Bernard Lagat runs 3:55 last 1600 to win national 5000m title and ticket to Moscow world champs...

DES MOINES, Iowa--Pick your poison.

If you want to run fast from the start, he can do that.

If you want to run 3000 meters in 9:45 and bank that you can run away from him over the last five laps, he can play that game as well.

And that's exactly what the field in the men's 5000 meters at the USA Outdoor Track & Field Championships at Drake Stadium dared him to do, and the result was yet another national title for the ageless Washington State University alum, Bernard Lagat (left/photo by Paul Merca), who ran a 3:55 last 1600.

With four laps to go, Ben True, who was one of the heroes of Team USA's silver medal winning performance at the world cross country championships in Poland in March, charged to the front, taking command for more than two laps, with Lagat and Olympic 10k silver medalist Galen Rupp close by.

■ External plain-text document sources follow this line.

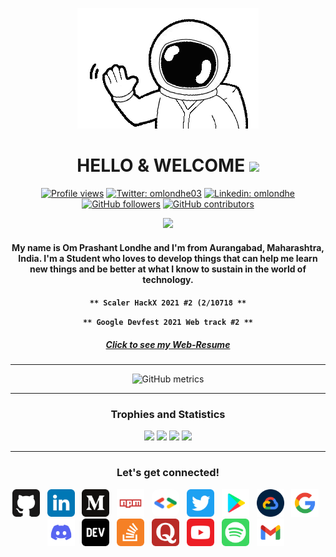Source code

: <p align="center"><img src="/images/hi.gif" /></p>

<h1 align="center">
HELLO &amp; WELCOME <img src="https://raw.githubusercontent.com/MartinHeinz/MartinHeinz/master/wave.gif" width="30px">
</h1>

<div align="center">

[![Profile views](https://gpvc.arturio.dev/omlondhe)](https://github.com/omlondhe)
[![Twitter: omlondhe03](https://img.shields.io/twitter/follow/omlondhe03?style=social)](https://twitter.com/omlondhe03)
[![Linkedin: omlondhe](https://img.shields.io/badge/-omlondhe-blue?style=flat-square&logo=Linkedin&logoColor=white&link=https://www.linkedin.com/in/omlondhe/)](https://www.linkedin.com/in/omlondhe/)
[![GitHub followers](https://img.shields.io/github/followers/omlondhe.svg?style=social&label=Follow&maxAge=2592000)](https://github.com/omlondhe?tab=followers)
[![GitHub contributors](https://img.shields.io/github/contributors/omlondhe/omlondhe.svg)](https://GitHub.com/omlondhe/omlondhe/graphs/contributors/)

</div>

<p align="center"><img src="https://github-hero-readme.vercel.app/api?username=omlondhe&linkedin=omlondhe&twitter=omlondhe03" href="https://linktr.ee/omlondhe"/>

<h4 align="center">
My name is Om Prashant Londhe and I'm from Aurangabad, Maharashtra, India.
I'm a Student who loves to develop things that can help me learn new things and be better at what I know to sustain in the world of technology.
</h4>

<h4 align="center">

`** Scaler HackX 2021 #2 (2/10718 **`
<br/>

`** Google Devfest 2021 Web track #2 **`

</h4>
<h5 align="center">

[Click to see my Web-Resume](https://omlondhe.github.io/Web-Resume/)

</h5>

<hr/>

<div align="center">

![GitHub metrics](https://metrics.lecoq.io/omlondhe)

</div>

<hr/>
<h3 align="center">
Trophies and Statistics
</h3>

<p align="center">
    <img src="https://github-readme-stats.vercel.app/api/top-langs/?username=omlondhe&theme=vision-friendly-dark&langs_count=7&layout=compact" />
    <img src="https://github-readme-streak-stats.herokuapp.com?user=omlondhe&theme=vision-friendly-dark&date_format=M%20j%5B%2C%20Y%5D" />
    <img src="https://github-readme-stats.vercel.app/api?username=omlondhe&theme=vision-friendly-dark&date_format=M%20j%5B%2C%20Y%5D" />
    <img src="https://activity-graph.herokuapp.com/graph?username=omlondhe&theme=react-dark&layout=compact&title_color=FF69B4&hide_border=true&area=true" />
</p>
<hr/>

<h3 align="center">
Let's get connected!
</h3>
<p align="center">
    <a target="" href="https://github.com/omlondhe"><img src="/images/github.svg" width="44" height="44" /></a> &nbsp;
    <a target="_blank" href="https://www.linkedin.com/in/omlondhe"><img src="/images/linkedin.svg" width="44" height="44" /></a> &nbsp;
    <a target="_blank" href="https://medium.com/@oplondhe"><img src="/images/medium.svg" width="44" height="44" /></a> &nbsp;
    <a target="_blank" href="https://www.npmjs.com/~om-londhe"><img src="/images/npm.svg" width="44" height="44" /></a> &nbsp;
    <a target="_blank" href="https://g.dev/omlondhe"><img src="/images/googledeveloper.png" width="44" height="44" style="border-radius: 11px;" /></a> &nbsp;
    <a target="_blank" href="https://twitter.com/OmLondhe2003"><img src="/images/twitter.svg" width="44" height="44" /></a> &nbsp;
    <a target="_blank" href="https://play.google.com/store/search?q=pub%3AOm%20Londhe&c=apps"><img src="/images/playstore.svg" width="44" height="44" /></a> &nbsp;
    <a target="_blank" href="https://www.cloudskillsboost.google/public_profiles/e2d9970c-0bf9-46d4-a8f5-2a2d1b46088c"><img src="/images/gcloud.png" width="44" height="44" /></a> &nbsp;
    <a target="_blank" href="https://www.google.com/search?q=om+londhe&sxsrf=AOaemvIYCXrDj24nHS0UpvdK-RPSKuMu0A%3A1638252247472&ei=176lYeqdHMKVxc8PhPO4yAI&ved=0ahUKEwiq5Yyatb_0AhXCSvEDHYQ5DikQ4dUDCA4&uact=5&oq=om+londhe&gs_lcp=Cgdnd3Mtd2l6EAMyBwgjELADECcyBwgjELADECcyBwgjELADECdKBAhBGAFQAFgAYPECaAFwAHgAgAEAiAEAkgEAmAEAyAEDwAEB&sclient=gws-wiz"><img src="/images/google.svg" width="44" height="44" /></a> &nbsp;
    <a target="_blank" href="https://discord.com/channels/@me/914922032582504558"><img src="/images/discord.svg" width="44" height="44" /></a> &nbsp;
    <a target="_blank" href="https://dev.to/omlondhe"><img src="/images/dev.svg" width="44" height="44" /></a> &nbsp;
    <a target="_blank" href="https://stackoverflow.com/users/13173860/devom"><img src="/images/stackoverflow.svg" width="44" height="44" /></a> &nbsp;
    <a target="_blank" href="https://www.quora.com/profile/OmLondhe"><img src="/images/quora.svg" width="44" height="44" /></a> &nbsp;
    <a target="_blank" href="https://www.youtube.com/channel/UCnyll20S7UJkXWvG0lVCGTw"><img src="/images/youtube.svg" width="44" height="44" /></a> &nbsp;
    <a target="_blank" href="https://open.spotify.com/user/31qwx67gwp37qsik4j36s7xrna6m"><img src="/images/spotify.svg" width="44" height="44" /></a> &nbsp;
    <a target="_blank" href="mailto:oplondhe@gmail.com"><img src="/images/gmail.svg" width="44" height="44" /></a> &nbsp;
</p>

Rupp went to the front with a lap to go, but in an all familiar scene to those who have followed Lagat's career over the years, the 38-year old pounced in the last 150 and overtook Rupp in the final straightaway to win in 14:54.16 to 14:54.91, with North Carolina State standout Ryan Hill taking third in 14:55.16, and the chance to join the two veterans in Moscow if he can attain the IAAF B standard before July 20th.

That time was the slowest winning time in the national championship meet since 1952.

“When I was evaluating the strategy with my coach (James Li), we knew it was going to be slow, that nobody was going to take it in the beginning, but then nobody was willing to take it later. I would not have cared if it averaged even 80 maybe as long as it was moving and I was out of trouble, which was the most important thing."

“I ran 3:54 at the Penn Relays and I’ve had faster training times that I’ve run with my coach, so that time was not surprising.”

University of Washington alum Aretha Thurmond picked a bad time to have a bad meet, as she only threw 190-11 (58.19m) in the final round to finish sixth, and miss her first world championship team since 2007.

The men's steeplechase saw Bellingham resident and 2012 Olympian Donn Cabral finish sixth in 8:35.87.

In the women's 5000, Tacoma's Brie Felnagle finished seventh in 15:46.05, while training partner and UW alum Katie Mackey was eighth in 15:57.78.

University of Washington senior Christine Babcock was eleventh in 16:08.81.

Husky senior Joe Zimmerman was 21st in the men's javelin with a best of 218-2 (66.51m).


At the Canadian national championships in Moncton, New Brunswick, former Husky Kyle Nielsen won the championship in the javelin with a toss of 250-1 (76.23m).